* WHAT IS BEING ASKED
Work through the listing below and count the lines that hold "index". Answer with the number alone.

* GIVEN ENTRIES

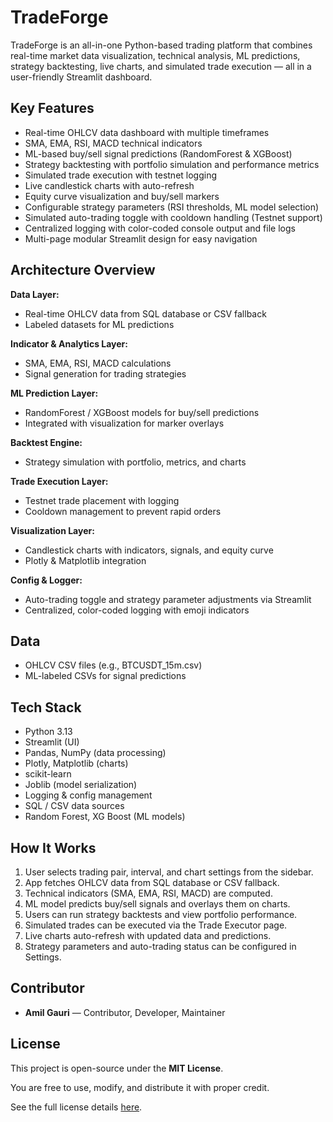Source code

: # TradeForge 

TradeForge is an all-in-one Python-based trading platform that combines real-time market data visualization, technical analysis, ML predictions, strategy backtesting, live charts, and simulated trade execution — all in a user-friendly Streamlit dashboard.

##  Key Features

- Real-time OHLCV data dashboard with multiple timeframes  
- SMA, EMA, RSI, MACD technical indicators  
- ML-based buy/sell signal predictions (RandomForest & XGBoost)  
- Strategy backtesting with portfolio simulation and performance metrics  
- Simulated trade execution with testnet logging  
- Live candlestick charts with auto-refresh  
- Equity curve visualization and buy/sell markers  
- Configurable strategy parameters (RSI thresholds, ML model selection)  
-  Simulated auto-trading toggle with cooldown handling (Testnet support)    
- Centralized logging with color-coded console output and file logs  
- Multi-page modular Streamlit design for easy navigation  

##  Architecture Overview

**Data Layer:**  
- Real-time OHLCV data from SQL database or CSV fallback  
- Labeled datasets for ML predictions  

**Indicator & Analytics Layer:**  
- SMA, EMA, RSI, MACD calculations  
- Signal generation for trading strategies  

**ML Prediction Layer:**  
- RandomForest / XGBoost models for buy/sell predictions  
- Integrated with visualization for marker overlays  

**Backtest Engine:**  
- Strategy simulation with portfolio, metrics, and charts  

**Trade Execution Layer:**  
- Testnet trade placement with logging  
- Cooldown management to prevent rapid orders  

**Visualization Layer:**  
- Candlestick charts with indicators, signals, and equity curve  
- Plotly & Matplotlib integration  

**Config & Logger:**  
- Auto-trading toggle and strategy parameter adjustments via Streamlit  
- Centralized, color-coded logging with emoji indicators  

##  Data

- OHLCV CSV files (e.g., BTCUSDT_15m.csv)  
- ML-labeled CSVs for signal predictions  

##  Tech Stack

- Python 3.13  
- Streamlit (UI)  
- Pandas, NumPy (data processing)  
- Plotly, Matplotlib (charts)  
- scikit-learn 
- Joblib (model serialization)  
- Logging & config management  
- SQL / CSV data sources 
- Random Forest, XG Boost (ML models)

##  How It Works

1. User selects trading pair, interval, and chart settings from the sidebar.  
2. App fetches OHLCV data from SQL database or CSV fallback.  
3. Technical indicators (SMA, EMA, RSI, MACD) are computed.  
4. ML model predicts buy/sell signals and overlays them on charts.  
5. Users can run strategy backtests and view portfolio performance.  
6. Simulated trades can be executed via the Trade Executor page.  
7. Live charts auto-refresh with updated data and predictions.  
8. Strategy parameters and auto-trading status can be configured in Settings.  

## Contributor

- **Amil Gauri** —  Contributor, Developer, Maintainer  

## License

This project is open-source under the **MIT License**.  

You are free to use, modify, and distribute it with proper credit.  

See the full license details [here](./LICENSE).
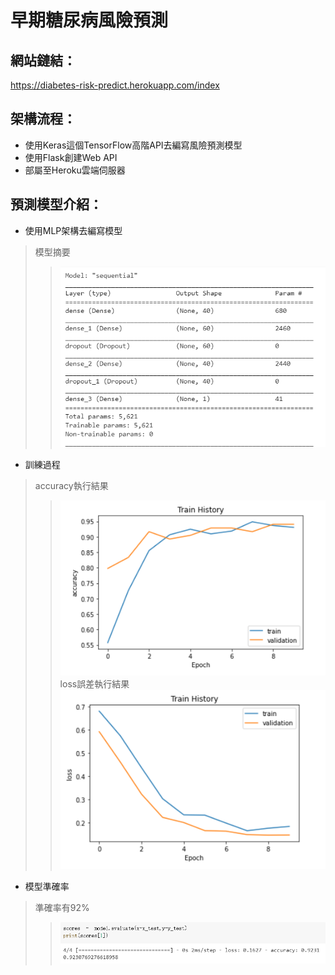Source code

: # 早期糖尿病風險預測

## 網站鏈結：
https://diabetes-risk-predict.herokuapp.com/index   

## 架構流程：
* 使用Keras這個TensorFlow高階API去編寫風險預測模型  
* 使用Flask創建Web API  
* 部屬至Heroku雲端伺服器  

## 預測模型介紹：
* 使用MLP架構去編寫模型  
>模型摘要
>>![image](https://github.com/Lily-Liao/predict-diabetes/blob/master/model_summary.png)
* 訓練過程  
>accuracy執行結果  
>>![image](https://github.com/Lily-Liao/predict-diabetes/blob/master/acc.png)   
>loss誤差執行結果  
>>![image](https://github.com/Lily-Liao/predict-diabetes/blob/master/loss.png)  
* 模型準確率
>準確率有92%  
>>![image](https://github.com/Lily-Liao/predict-diabetes/blob/master/model_score.png)

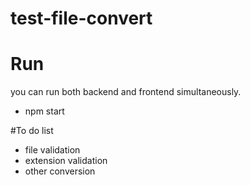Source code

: # test-file-convert

# Run
you can run both backend and frontend simultaneously.
- npm start

#To do list
 - file validation
 - extension validation
 - other conversion
 
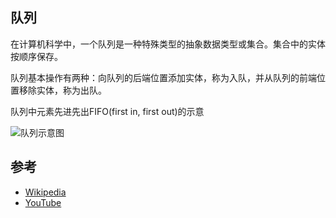## 队列
在计算机科学中，一个队列是一种特殊类型的抽象数据类型或集合。集合中的实体按顺序保存。

队列基本操作有两种：向队列的后端位置添加实体，称为入队，并从队列的前端位置移除实体，称为出队。

队列中元素先进先出FIFO(first in, first out)的示意

<img src="https://camo.githubusercontent.com/7fecf0b843d5f7b26e4514b4e9e047d6c84ee76b/68747470733a2f2f75706c6f61642e77696b696d656469612e6f72672f77696b6970656469612f636f6d6d6f6e732f352f35322f446174615f51756575652e737667" style="background: #fff;" alt="队列示意图" />

## 参考
* <a href="https://en.wikipedia.org/wiki/Queue_(abstract_data_type)">Wikipedia</a>
* <a href="https://www.youtube.com/watch?v=wjI1WNcIntg&list=PLLXdhg_r2hKA7DPDsunoDZ-Z769jWn4R8&index=3&">YouTube</a>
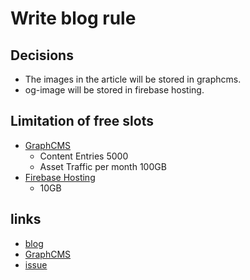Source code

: # Write blog rule

## Decisions

- The images in the article will be stored in graphcms.
- og-image will be stored in firebase hosting.

## Limitation of free slots

- [GraphCMS](https://graphcms.com/pricing)
  - Content Entries 5000
  - Asset Traffic per month 100GB
- [Firebase Hosting](https://firebase.google.com/pricing?hl=ja)
  - 10GB

## links

- [blog](https://wot.mihirogi.org/)
- [GraphCMS](https://graphcms.com/)
- [issue](https://github.com/MSakamaki/scully-homepage/issues/26)
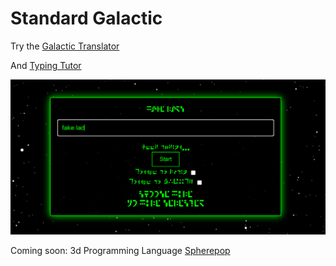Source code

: # Standard Galactic


Try the [Galactic Translator](https://standardgalactic.github.io/sga-converter.html)

And [Typing Tutor](https://standardgalactic.github.io/typing-tutor)

![](galactic-typing-tutor.png)

Coming soon: 3d Programming Language
[Spherepop](https://standardgalactic.github.io/spherepop.html)

<!--
![](sga-sample.png)
![](sga-sample-02.png)
-->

* YOUR RESPONSE
2